The system substitutes manual mechanical auditing processes with automated AI-based governance. Machine learning models automatically perform risk assessment, anomaly detection, and compliance validation, replacing the need for manual review while operating continuously without the time delays inherent in periodic human auditing cycles.

Inventive Principle:
Principle #28Mechanics substitution (Replace mechanical system)

3Ease of operation

If reactive governance systems are used, then ease of operation is improved, but reliability deteriorates due to delayed detection of anomalies

Engineering Contradiction:
Improveease of operationVSAvoidreliability
Core Design Contradiction:
Ease of operationVSReliability

Solution Approach 1:

The system performs preliminary action by detecting and addressing anomalies before they manifest as actual risks.
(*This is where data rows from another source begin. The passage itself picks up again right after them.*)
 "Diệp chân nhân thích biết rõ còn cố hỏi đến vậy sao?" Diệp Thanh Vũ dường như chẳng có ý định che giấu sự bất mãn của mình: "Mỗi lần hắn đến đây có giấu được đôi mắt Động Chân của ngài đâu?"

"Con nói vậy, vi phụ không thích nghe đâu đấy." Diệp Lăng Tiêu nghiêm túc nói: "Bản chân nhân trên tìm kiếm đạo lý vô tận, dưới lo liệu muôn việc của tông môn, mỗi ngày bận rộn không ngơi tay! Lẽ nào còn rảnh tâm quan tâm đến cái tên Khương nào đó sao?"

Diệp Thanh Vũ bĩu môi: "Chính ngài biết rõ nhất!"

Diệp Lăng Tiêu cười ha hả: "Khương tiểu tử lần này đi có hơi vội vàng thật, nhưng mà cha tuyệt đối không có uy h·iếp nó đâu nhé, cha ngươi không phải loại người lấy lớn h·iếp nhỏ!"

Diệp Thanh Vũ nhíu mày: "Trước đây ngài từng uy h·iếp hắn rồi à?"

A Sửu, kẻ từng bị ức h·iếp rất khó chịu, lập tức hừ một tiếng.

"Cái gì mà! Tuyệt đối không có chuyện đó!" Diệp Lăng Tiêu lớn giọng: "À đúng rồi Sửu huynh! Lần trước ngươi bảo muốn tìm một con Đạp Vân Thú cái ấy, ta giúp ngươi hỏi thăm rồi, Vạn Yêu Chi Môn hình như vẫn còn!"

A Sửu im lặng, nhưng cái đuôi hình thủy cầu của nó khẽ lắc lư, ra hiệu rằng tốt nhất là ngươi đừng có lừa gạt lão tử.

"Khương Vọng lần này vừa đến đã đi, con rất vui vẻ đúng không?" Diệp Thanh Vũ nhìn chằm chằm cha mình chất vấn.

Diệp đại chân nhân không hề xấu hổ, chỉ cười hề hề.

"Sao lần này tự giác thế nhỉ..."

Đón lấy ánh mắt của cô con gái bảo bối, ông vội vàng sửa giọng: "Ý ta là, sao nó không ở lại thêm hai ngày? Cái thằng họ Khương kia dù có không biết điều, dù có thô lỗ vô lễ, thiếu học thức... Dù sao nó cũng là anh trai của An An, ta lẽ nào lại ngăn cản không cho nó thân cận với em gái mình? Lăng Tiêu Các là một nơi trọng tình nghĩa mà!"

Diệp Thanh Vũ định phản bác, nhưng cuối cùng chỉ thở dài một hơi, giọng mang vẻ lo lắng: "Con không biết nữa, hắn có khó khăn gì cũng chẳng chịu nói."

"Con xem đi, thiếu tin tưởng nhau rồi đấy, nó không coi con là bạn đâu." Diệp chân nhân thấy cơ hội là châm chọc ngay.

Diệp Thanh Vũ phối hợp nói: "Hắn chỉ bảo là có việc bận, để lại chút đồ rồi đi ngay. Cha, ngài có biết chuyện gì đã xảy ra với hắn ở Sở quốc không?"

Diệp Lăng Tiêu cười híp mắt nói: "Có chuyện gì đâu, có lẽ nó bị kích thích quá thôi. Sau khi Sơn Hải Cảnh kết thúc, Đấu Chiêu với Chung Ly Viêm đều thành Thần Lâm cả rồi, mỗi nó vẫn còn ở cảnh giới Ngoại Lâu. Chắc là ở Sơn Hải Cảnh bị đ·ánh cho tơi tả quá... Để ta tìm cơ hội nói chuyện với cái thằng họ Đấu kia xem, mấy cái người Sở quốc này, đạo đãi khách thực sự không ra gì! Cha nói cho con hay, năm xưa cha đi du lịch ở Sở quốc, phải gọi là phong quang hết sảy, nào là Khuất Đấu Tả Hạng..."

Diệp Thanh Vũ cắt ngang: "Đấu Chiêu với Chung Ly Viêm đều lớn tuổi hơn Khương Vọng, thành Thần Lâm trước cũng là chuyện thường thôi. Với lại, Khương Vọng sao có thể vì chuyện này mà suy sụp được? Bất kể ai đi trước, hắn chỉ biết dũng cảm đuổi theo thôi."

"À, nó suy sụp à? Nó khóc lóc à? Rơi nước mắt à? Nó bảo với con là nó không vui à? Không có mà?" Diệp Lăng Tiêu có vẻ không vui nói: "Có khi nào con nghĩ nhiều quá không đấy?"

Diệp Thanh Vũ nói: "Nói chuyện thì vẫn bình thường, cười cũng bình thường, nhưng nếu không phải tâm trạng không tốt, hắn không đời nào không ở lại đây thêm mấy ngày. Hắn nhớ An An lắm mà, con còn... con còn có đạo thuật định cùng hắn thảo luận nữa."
The AI models continuously monitor for early indicators of fraud, money laundering, or compliance violations and trigger preventive actions in advance. This proactive approach improves reliability by preventing issues before they occur while the automation maintains ease of operation through continuous autonomous monitoring.

Inventive Principle:
Principle #10Preliminary action

Solution Approach 2:

The system implements continuous feedback loops where AI models analyze transaction patterns in real-time, immediately detect deviations from normal behavior, and trigger automated responses. This real-time feedback mechanism ensures reliable detection and response to anomalies without the delays inherent in reactive systems, while the automation maintains operational simplicity.

Inventive Principle:
Principle #23Feedback

4Productivity

If cloud-based platforms and digital processing are adopted, then productivity is improved, but object-affected harmful factors increase due to cybersecurity threats and data vulnerabilities

Engineering Contradiction:
ImproveproductivityVSAvoidobject-affected harmful factors
Core Design Contradiction:
ProductivityVSObject-affected harmful factors

Solution Approach 1:

The system introduces AI-based governance agents as intermediaries between financial transactions and compliance requirements. These agents continuously monitor and validate transactions, acting as a protective layer that detects and prevents cybersecurity threats and data vulnerabilities before they can harm the system. This intermediary layer enables high productivity through digital processing while mitigating the harmful factors through intelligent real-time monitoring and prevention.

Inventive Principle:
Principle #24Intermediary (Mediator)

Data Source

PatentUS20260073334A1System and method for secure ai-based financial technology governance and risk management
Publication Date: 2026.03.12 MAHESHKAR JAYKUMAR AMBADAS
  • US20260073334A1 patent drawing
  • US20260073334A1 patent drawing
  • US20260073334A1 patent drawing

AI summary

The present invention discloses a system and method for secure artificial intelligence-based financial technology governance and risk management, designed to provide real-time, autonomous, and verifiable compliance assurance within digital financial ecosystems. The invention integrates a secure artificial intelligence processing unit, a governance control processor, a cryptographically anchored storage unit, a federated learning coordination processor, and a quantum-resistant communication interface enclosed within a tamper-proof hardware structure. The system performs encrypted machine learning computations on financial transaction data using homomorphic encryption and trusted execution environments to preserve confidentiality during analysis. It computes a governance risk index based on probabilistic inference and anomaly detection to identify regulatory deviations, applies adaptive compliance reasoning across multi-jurisdictional frameworks, and automatically enforces governance actions through secure decision logic.